"End of the Ghetto."
That's how The New York Times referred to the impending demolition of Chicago's infamous Robert Taylor Homes, once the nation's largest housing project, two decades ago. Michael Eagle II, not yet the art-rapper known now as Open Mike Eagle, was just a Windy City kid on the cusp of manhood at the time. Raised on the Southside, he'd spent much of his formative years in Robert Taylor, where his aunt and first cousins lived.
The 28 high-rises, 4,321 apartments and 11,000 bodies occupying them in 1998 were more than stats and figures to him, they were his people. Now, 10 years after the completion of its demolition, he's resurrecting Robert Taylor, brick by living brick.
On his forthcoming concept album, Brick Body Kids Still Daydream (out Sept. 15 on Mello Music Group), Open Mike Eagle humanizes the victims of one of the largest urban renewal — a.k.a. negro removal — projects in the last half century of America.
The idea to record an album that serves as "a vivid, comic book-style reimagining of the Homes," as Eagle tells NPR, came to him out of thin air. During an airplane flight, he pulled out his laptop and felt compelled to watch a couple of documentaries about the life of the Robert Taylor and its demolition (similar to The Pruitt-Igoe Myth, a film about the 33-building St. Louis housing project torn down in the mid-'70s).
"I watched it and was transfixed by it, and hurt," Eagle, who's resided in L.A. since the late-'90s and was part of the Project Blowed collective, says, explaining how similar feelings of darkness resonated with him throughout the 2016 presidential election. "I thought about the policy of erecting and destroying housing for black people, and the link I perceive between what happens to those buildings and what happens to black people's bodies when they are murdered by the police. It all hurt a lot and stressed me out. I decided to go harder at it with my writing."
Rappers have rhymed about housing projects since hip-hop's beginning, to be sure. When it comes to the politics of place, there is no home base more synonymous with the birth of the genre. For the better half of the twentieth century, these brick monstrosities served as warehouses of poverty and inequality in urban centers throughout the country; hip-hop provided a voice for an otherwise forgotten demographic.
On "Brick Body Complex," Open Mike Eagle fuses the source and its voice, literally becoming the building as he delivers a defiant blues.
"Don't call me n**** or rapper / My motherf****** name is Michael Eagle / I'm sovereign / I'm from a line of ghetto superheroes," he raps over drum-and-synth track as angsty as his survival narrative. "I will never fit in your descriptions / I'm giant / Don't let nobody tell you nothing different / They lying / A giant and my body is a building, a building, a building, a building."
Both the song and Eagle's fifth solo LP comprise an ambitious attempt to deconstruct and examine a warped mythology that reduces housing project residents to violence-prone, drug-addled subhumans.
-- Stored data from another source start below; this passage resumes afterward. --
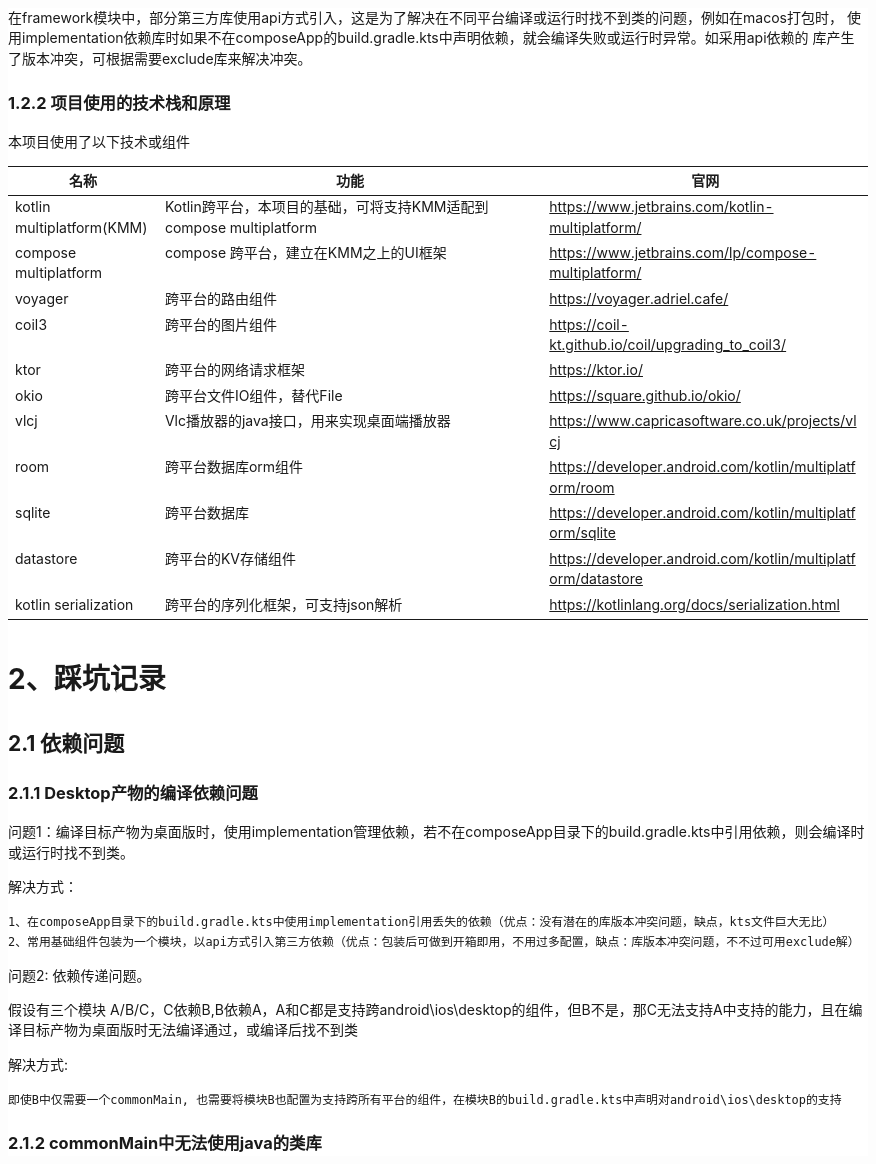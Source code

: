 在framework模块中，部分第三方库使用api方式引入，这是为了解决在不同平台编译或运行时找不到类的问题，例如在macos打包时，
使用implementation依赖库时如果不在composeApp的build.gradle.kts中声明依赖，就会编译失败或运行时异常。如采用api依赖的
库产生了版本冲突，可根据需要exclude库来解决冲突。

### 1.2.2 项目使用的技术栈和原理

本项目使用了以下技术或组件

| 名称                        | 功能                                               | 官网                                                           |
|---------------------------|--------------------------------------------------|--------------------------------------------------------------|
| kotlin multiplatform(KMM) | Kotlin跨平台，本项目的基础，可将支持KMM适配到compose multiplatform | https://www.jetbrains.com/kotlin-multiplatform/              |
| compose multiplatform     | compose 跨平台，建立在KMM之上的UI框架                        | https://www.jetbrains.com/lp/compose-multiplatform/          |
| voyager                   | 跨平台的路由组件                                         | https://voyager.adriel.cafe/                                 |
| coil3                     | 跨平台的图片组件                                         | https://coil-kt.github.io/coil/upgrading_to_coil3/           |
| ktor                      | 跨平台的网络请求框架                                       | https://ktor.io/                                             |
| okio                      | 跨平台文件IO组件，替代File                                 | https://square.github.io/okio/                               |
| vlcj                      | Vlc播放器的java接口，用来实现桌面端播放器                         | https://www.capricasoftware.co.uk/projects/vlcj              |
| room                      | 跨平台数据库orm组件                                      | https://developer.android.com/kotlin/multiplatform/room      |
| sqlite                    | 跨平台数据库                                           | https://developer.android.com/kotlin/multiplatform/sqlite    |
| datastore                 | 跨平台的KV存储组件                                       | https://developer.android.com/kotlin/multiplatform/datastore |
| kotlin serialization      | 跨平台的序列化框架，可支持json解析                              | https://kotlinlang.org/docs/serialization.html               |

# 2、踩坑记录

## 2.1 依赖问题

### 2.1.1 Desktop产物的编译依赖问题

问题1：编译目标产物为桌面版时，使用implementation管理依赖，若不在composeApp目录下的build.gradle.kts中引用依赖，则会编译时或运行时找不到类。

解决方式：

    1、在composeApp目录下的build.gradle.kts中使用implementation引用丢失的依赖（优点：没有潜在的库版本冲突问题，缺点，kts文件巨大无比）
    2、常用基础组件包装为一个模块，以api方式引入第三方依赖（优点：包装后可做到开箱即用，不用过多配置，缺点：库版本冲突问题，不不过可用exclude解）

问题2: 依赖传递问题。

假设有三个模块 A/B/C，C依赖B,B依赖A，A和C都是支持跨android\ios\desktop的组件，但B不是，那C无法支持A中支持的能力，且在编译目标产物为桌面版时无法编译通过，或编译后找不到类

解决方式:

    即使B中仅需要一个commonMain, 也需要将模块B也配置为支持跨所有平台的组件，在模块B的build.gradle.kts中声明对android\ios\desktop的支持

### 2.1.2 commonMain中无法使用java的类库
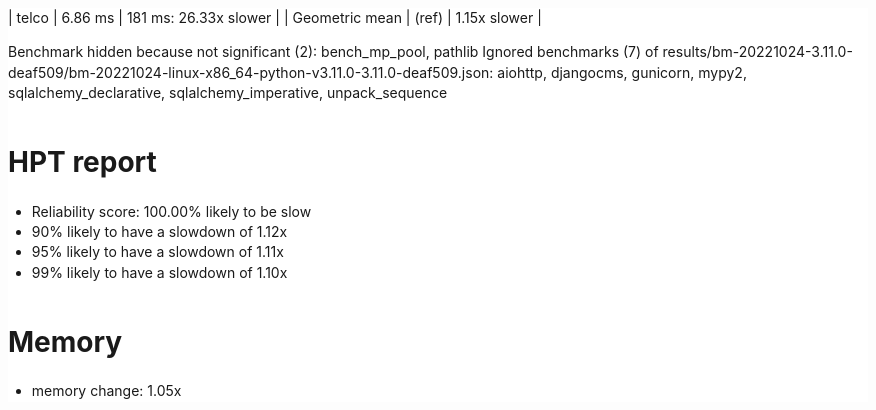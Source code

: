 | telco                      | 6.86 ms                                                | 181 ms: 26.33x slower                                                 |
| Geometric mean             | (ref)                                                  | 1.15x slower                                                          |

Benchmark hidden because not significant (2): bench_mp_pool, pathlib
Ignored benchmarks (7) of results/bm-20221024-3.11.0-deaf509/bm-20221024-linux-x86_64-python-v3.11.0-3.11.0-deaf509.json: aiohttp, djangocms, gunicorn, mypy2, sqlalchemy_declarative, sqlalchemy_imperative, unpack_sequence

# HPT report

- Reliability score: 100.00% likely to be slow
- 90% likely to have a slowdown of 1.12x
- 95% likely to have a slowdown of 1.11x
- 99% likely to have a slowdown of 1.10x

# Memory
- memory change: 1.05x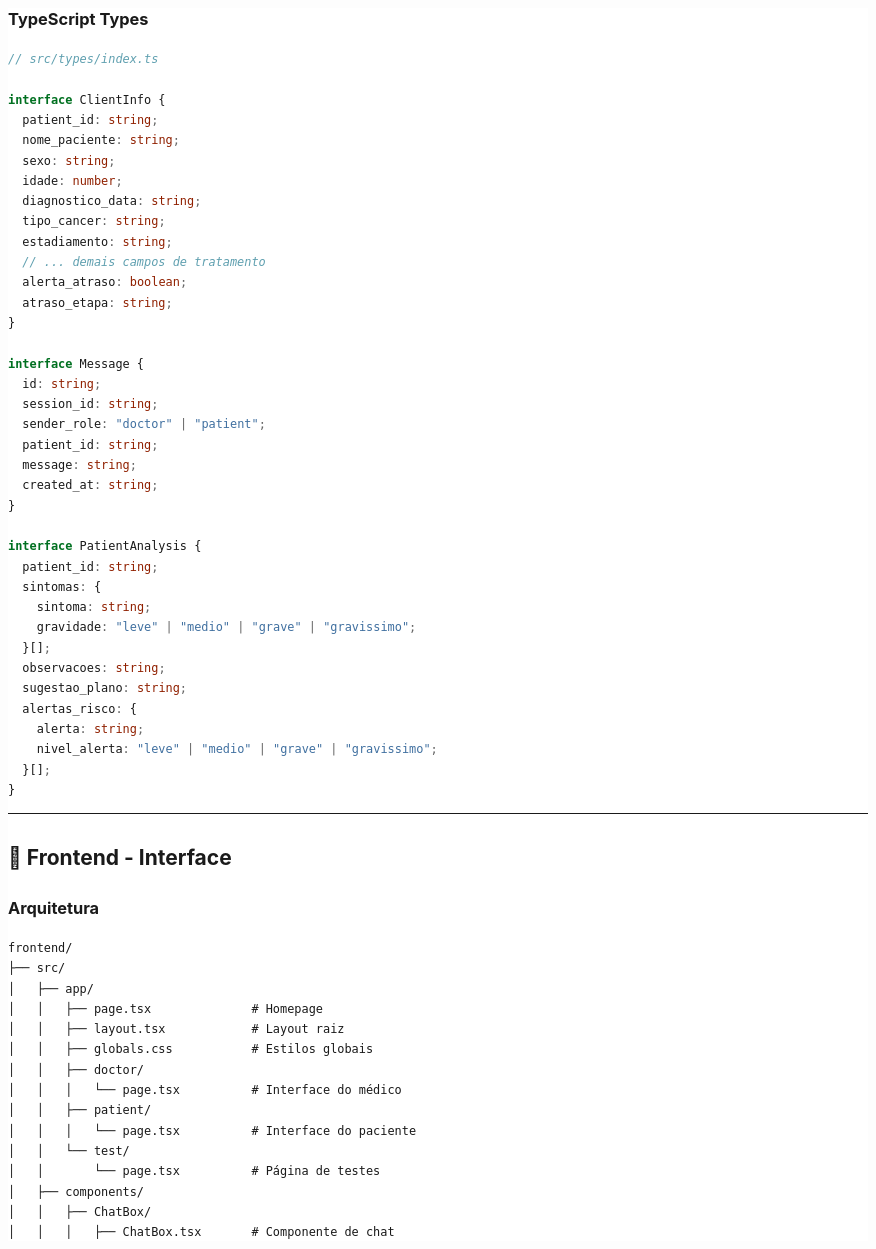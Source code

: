 ### TypeScript Types

```typescript
// src/types/index.ts

interface ClientInfo {
  patient_id: string;
  nome_paciente: string;
  sexo: string;
  idade: number;
  diagnostico_data: string;
  tipo_cancer: string;
  estadiamento: string;
  // ... demais campos de tratamento
  alerta_atraso: boolean;
  atraso_etapa: string;
}

interface Message {
  id: string;
  session_id: string;
  sender_role: "doctor" | "patient";
  patient_id: string;
  message: string;
  created_at: string;
}

interface PatientAnalysis {
  patient_id: string;
  sintomas: {
    sintoma: string;
    gravidade: "leve" | "medio" | "grave" | "gravissimo";
  }[];
  observacoes: string;
  sugestao_plano: string;
  alertas_risco: {
    alerta: string;
    nivel_alerta: "leve" | "medio" | "grave" | "gravissimo";
  }[];
}
```

---

## 🎨 Frontend - Interface

### Arquitetura

```
frontend/
├── src/
│   ├── app/
│   │   ├── page.tsx              # Homepage
│   │   ├── layout.tsx            # Layout raiz
│   │   ├── globals.css           # Estilos globais
│   │   ├── doctor/
│   │   │   └── page.tsx          # Interface do médico
│   │   ├── patient/
│   │   │   └── page.tsx          # Interface do paciente
│   │   └── test/
│   │       └── page.tsx          # Página de testes
│   ├── components/
│   │   ├── ChatBox/
│   │   │   ├── ChatBox.tsx       # Componente de chat
```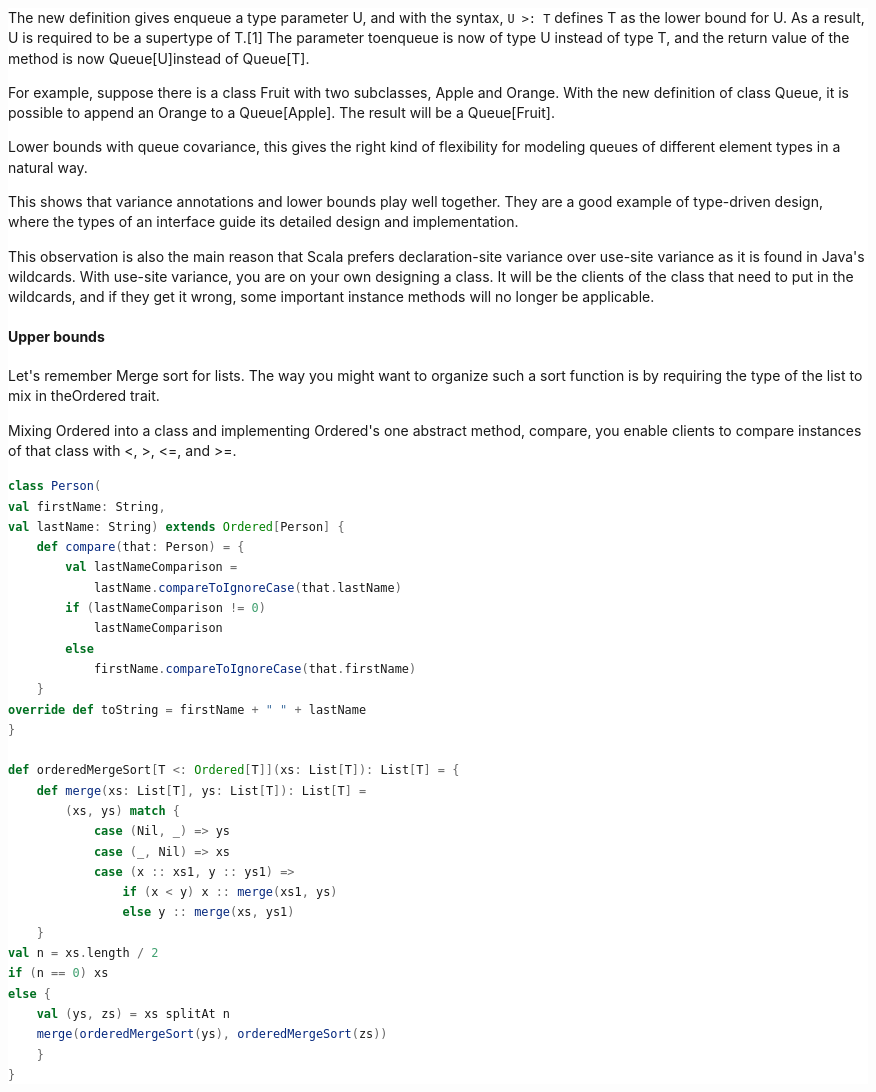 The new definition gives enqueue a type parameter U, and with the syntax, 
```U >: T```
defines T as the lower bound for U. As a result, U is required to be a supertype of T.[1] The parameter toenqueue is now of type U instead of type T, and the return value of the method is now Queue[U]instead of Queue[T].

For example, suppose there is a class Fruit with two subclasses, Apple and Orange. With the new definition of class Queue, it is possible to append an Orange to a Queue[Apple]. The result will be a Queue[Fruit].

Lower bounds with queue covariance, this gives the right kind of flexibility for modeling queues of different element types in a natural way.

This shows that variance annotations and lower bounds play well together. They are a good example of type-driven design, where the types of an interface guide its detailed design and implementation.

This observation is also the main reason that Scala prefers declaration-site variance over use-site variance as it is found in Java's wildcards. With use-site variance, you are on your own designing a class. It will be the clients of the class that need to put in the wildcards, and if they get it wrong, some
important instance methods will no longer be applicable.

#### Upper bounds

Let's remember Merge sort for lists.
The way you might want to organize such
a sort function is by requiring the type of the list to mix in theOrdered trait.

Mixing Ordered into a class and implementing Ordered's one abstract method, compare, you enable clients to compare instances of that class with <, >, <=, and >=.

```scala
class Person(
val firstName: String, 
val lastName: String) extends Ordered[Person] {
    def compare(that: Person) = {
        val lastNameComparison = 
            lastName.compareToIgnoreCase(that.lastName)
        if (lastNameComparison != 0)
            lastNameComparison
        else
            firstName.compareToIgnoreCase(that.firstName)
    }
override def toString = firstName + " " + lastName
}

def orderedMergeSort[T <: Ordered[T]](xs: List[T]): List[T] = {
    def merge(xs: List[T], ys: List[T]): List[T] =
        (xs, ys) match {
            case (Nil, _) => ys
            case (_, Nil) => xs
            case (x :: xs1, y :: ys1) =>
                if (x < y) x :: merge(xs1, ys)
                else y :: merge(xs, ys1)
    }
val n = xs.length / 2
if (n == 0) xs
else {
    val (ys, zs) = xs splitAt n
    merge(orderedMergeSort(ys), orderedMergeSort(zs))
    }
}
```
The equally conceptual video, directed by Nikki Born, is another entry in Eagle's "Dark Comedy Television" video series, in which each visual accompanying the album serves as a TV short on an imaginary network. This one features Eagle portraying a traumatized superhero who tries to save the building from demolition by an unknown villain, who seems to represent the nefarious market forces or nameless bureaucrats that represent the system. However you interpret the faceless antagonist, it embodies the idea that gentrification is violence.
"This is about trauma. It's about how 30,000 residents were displaced and only one-third of them are accounted for — and there are no AMBER alerts for the other two-thirds," Eagle says. "This is about the pain of that. And how black life in America seems to run parallel with painful events that we're not supposed to talk about, because America doesn't really want to hear it. This song and album is about how those buildings were torn down and replaced with nothing — not a new highway or a football field. Nothing at all."
The promised redevelopment of the land where the Robert Taylor Homes once stood remains behind schedule. But the large-scale dispersal gang members and criminals that occurred during the Robert Taylor upheaval proves that the one thing missing from national conversations around gentrification and the crisis of violence in inner cities like Chicago is the humanity.
"We are missing people," Eagle adds. "We are literally missing 20,000 people. A lot of them died. Some of the ones that didn't were young gangbangers and hustlers that got moved into rival territory or maybe across the street from their enemies. A lot of hardened people moved to soft places. That hardening is a very difficult process to reverse. It's like a living rigor mortis."
Brick Body Kids Still Daydream comes out Sept. 15 via Mello Music Group.